A lower-level JiraClient is also exported for callers that want to drive the Jira API directly.

Example

Bundle a few issues and pipe the resulting summary into your LLM of choice:

jirallm PROJ-123 PROJ-124 --output-dir ./triage-bundle
cat ./triage-bundle/PROJ-123/index.md | pbcopy

Platform support

Native binaries (via @napi-rs/keyring) ship prebuilt — no compile step on install.

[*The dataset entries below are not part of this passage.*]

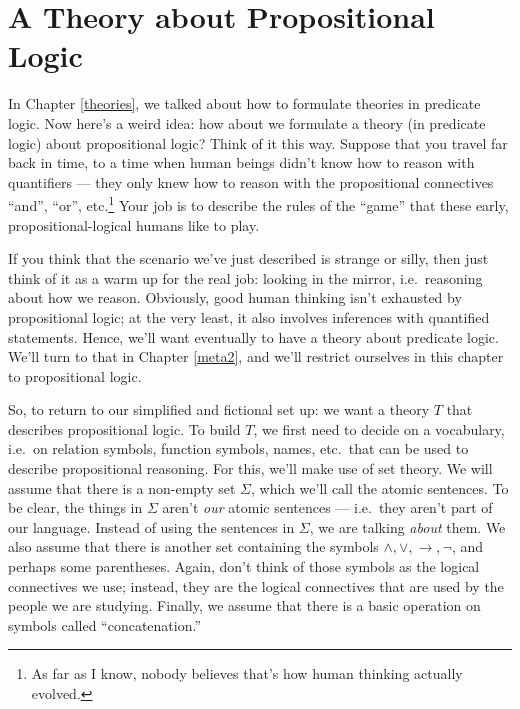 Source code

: \chapter{A Theory about Propositional Logic} \label{meta}

In Chapter \ref{theories}, we talked about how to formulate theories
in predicate logic.  Now here's a weird idea: how about we formulate a
theory (in predicate logic) about propositional logic?  Think of it
this way.  Suppose that you travel far back in time, to a time when
human beings didn't know how to reason with quantifiers --- they only
knew how to reason with the propositional connectives ``and'', ``or'',
etc.\footnote{As far as I know, nobody believes that's how human
  thinking actually evolved.}  Your job is to describe the rules of
the ``game'' that these early, propositional-logical humans like to
play.

If you think that the scenario we've just described is strange or
silly, then just think of it as a warm up for the real job: looking in
the mirror, i.e.\ reasoning about how we reason.  Obviously, good
human thinking isn't exhausted by propositional logic; at the very
least, it also involves inferences with quantified statements.  Hence,
we'll want eventually to have a theory about predicate logic.  We'll
turn to that in Chapter \ref{meta2}, and we'll restrict ourselves in
this chapter to propositional logic.

So, to return to our simplified and fictional set up: we want a theory
$T$ that describes propositional logic.  To build $T$, we first need
to decide on a vocabulary, i.e.\ on relation symbols, function
symbols, names, etc.\ that can be used to describe propositional
reasoning.  For this, we'll make use of set theory.  We will assume
that there is a non-empty set $\Sigma$, which we'll call the
\glspl{atomic sentence}.  To be clear, the things in $\Sigma$ aren't
{\it our} atomic sentences --- i.e.\ they aren't part of our language.
Instead of using the sentences in $\Sigma$, we are talking {\it about}
them.  We also assume that there is another set containing the symbols
$\wedge,\vee ,\to,\neg$, and perhaps some parentheses.  Again, don't
think of those symbols as the logical connectives we use; instead,
they are the logical connectives that are used by the people we are
studying.  Finally, we assume that there is a basic operation on
symbols called ``concatenation.'' \label{formation}

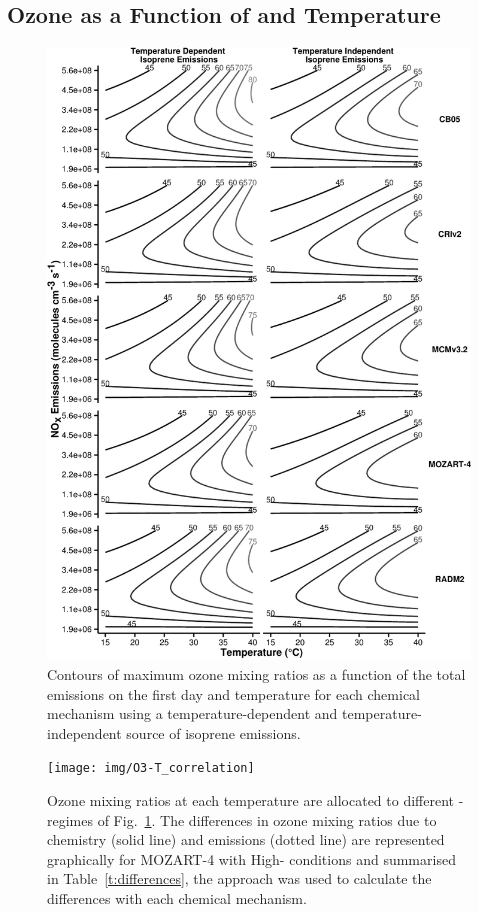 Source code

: \subsection[Ozone as a Function of NOx and Temperature]{Ozone as a Function of  and Temperature} \label{ss:r_contours} 
\begin{figure}%
    \centering%
    \caption{Contours of maximum ozone mixing ratios as a function of the total  emissions on the first day and temperature for each chemical mechanism using a temperature-dependent and temperature-independent source of isoprene emissions.}
    \label{f:ozone_contours}%
    \includegraphics[width=\textwidth]{img/O3_comparison}%
\end{figure}

\begin{figure}[t]%
    \centering%
    \caption{Ozone mixing ratios at each temperature are allocated to different -regimes of Fig.~\ref{f:ozone_contours}. The differences in ozone mixing ratios due to chemistry (solid line) and emissions (dotted line) are represented graphically for MOZART-4 with High- conditions and summarised in Table~\ref{t:differences}, the approach was used to calculate the differences with each chemical mechanism.}%
    \label{f:O3-T}%
    \texttt{[image: img/O3-T\_correlation]}%
\end{figure}

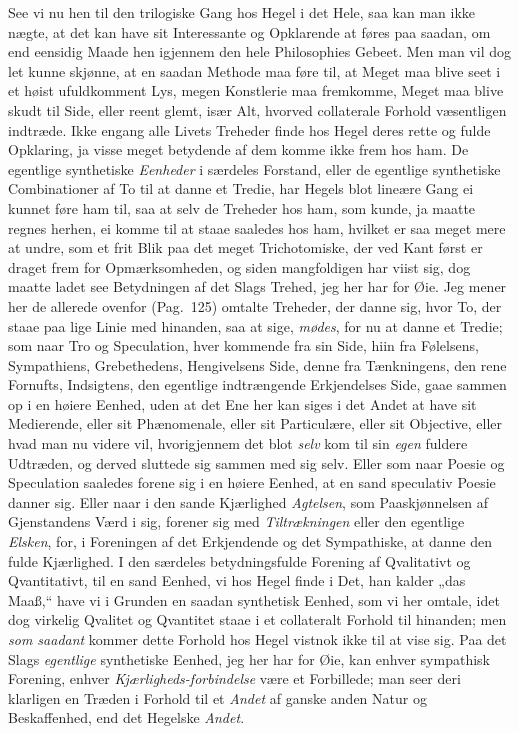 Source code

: \documentclass[12pt,a4paper]{book}
\newcommand{\apage}[1]{\marginnote{\footnotesize\textit{[#1]}}}
\begin{document}
%
See vi nu hen til den trilogiske Gang hos Hegel i det Hele, saa kan man ikke
nægte, at det kan have sit Interessante og Opklarende at føres paa saadan, om
end eensidig Maade hen igjennem den hele Philosophies Gebeet. Men man vil dog
let kunne skjønne, at en saadan Methode maa føre til, at Meget maa blive seet i
et høist ufuldkomment Lys, megen Konstlerie maa fremkomme, Meget maa blive
skudt til Side, eller reent glemt, især Alt, hvorved collaterale Forhold
væsentligen indtræde. Ikke engang alle Livets Treheder finde hos Hegel deres
rette og fulde Opklaring, ja visse meget betydende af dem komme ikke frem hos
ham. De egentlige synthetiske \emph{Eenheder} i særdeles Forstand, eller de egentlige
synthetiske Combinationer af To til at danne et Tredie, har Hegels blot lineære
Gang ei kunnet føre ham til, saa at selv de Treheder hos ham, som kunde, ja
maatte regnes herhen, ei komme til at staae saaledes hos ham, hvilket er saa
meget mere at undre, som et frit Blik paa det meget Trichotomiske, der ved Kant
først er draget frem for Opmærksomheden, og siden mangfoldigen har viist sig,
dog maatte ladet see Betydningen af det Slags Trehed, jeg her har for Øie. Jeg
mener her de allerede ovenfor (Pag.\ 125) omtalte Treheder, der danne sig, hvor
To, der staae paa lige Linie med hinanden, saa at sige, \emph{mødes}, for nu at danne
et Tredie; som naar Tro og Speculation, hver kommende fra sin Side, hiin fra
Følelsens, Sympathiens, Grebethedens, Hengivelsens Side, denne fra \apage{131} Tænkningens,
den rene Fornufts, Indsigtens, den egentlige indtrængende Erkjendelses Side,
gaae sammen op i en høiere Eenhed, uden at det Ene her kan siges i det Andet at
have sit Medierende, eller sit Phænomenale, eller sit Particulære, eller sit
Objective, eller hvad man nu videre vil, hvorigjennem det blot \emph{selv} kom til sin
\emph{egen} fuldere Udtræden, og derved sluttede sig sammen med sig selv. Eller som
naar Poesie og Speculation saaledes forene sig i en høiere Eenhed, at en sand
speculativ Poesie danner sig. Eller naar i den sande Kjærlighed \emph{Agtelsen}, som
Paaskjønnelsen af Gjenstandens Værd i sig, forener sig med \emph{Tiltrækningen} eller
den egentlige \emph{Elsken}, for, i Foreningen af det Erkjendende og det Sympathiske,
at danne den fulde Kjærlighed. I den særdeles betydningsfulde Forening af
Qvalitativt og Qvantitativt, til en sand Eenhed, vi hos Hegel finde i Det, han
kalder „das Maaß,“ have vi i Grunden en saadan synthetisk Eenhed, som vi her
omtale, idet dog virkelig Qvalitet og Qvantitet staae i et collateralt Forhold
til hinanden; men \emph{som saadant} kommer dette Forhold hos Hegel vistnok ikke til
at vise sig. Paa det Slags \emph{egentlige} synthetiske Eenhed, jeg her har for Øie,
kan enhver sympathisk Forening, enhver \emph{Kjærligheds-forbindelse} være et
Forbillede; man seer deri klarligen en Træden i Forhold til et \emph{Andet} af ganske
anden Natur og Beskaffenhed, end det Hegelske \emph{Andet}.
\end{document}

  • macOS (arm64, x64) — fully supported. Tokens stored in macOS Keychain.
  • Linux (x64, arm64, arm, riscv64; glibc and musl) — fully supported. Tokens stored via Secret Service (libsecret); requires a running keyring daemon (e.g. gnome-keyring or KWallet). Headless servers without a keyring backend will fail the keychain step in jirallm doctor.
  • Windows (x64, arm64, ia32) — fully supported. Tokens stored in Windows Credential Manager. ffmpeg must be on PATH for video frame extraction.
  • FreeBSD (x64) — keychain works; other features untested.

Contributing

Issues and pull requests are welcome. See CONTRIBUTING.md for development setup and guidelines, and please follow our Code of Conduct.

Security

Found a vulnerability? Please follow the disclosure process in SECURITY.md.

License

MIT — see LICENSE. Authored by Dominik Rycharski.

Third-party tools

jirallm invokes ffmpeg as an external process to extract video frames. jirallm does not distribute or bundle ffmpeg or any codec binaries. Users install ffmpeg themselves (via system package manager, or via jirallm setup --bundled, which installs the ffmpeg-static npm package globally on the user's machine). ffmpeg and its codecs are governed by their own licenses (LGPL/GPL) and may carry codec patent obligations (H.264, HEVC, AAC, etc.) depending on jurisdiction and usage. The end user is responsible for compliance with those licenses and any applicable patent licensing.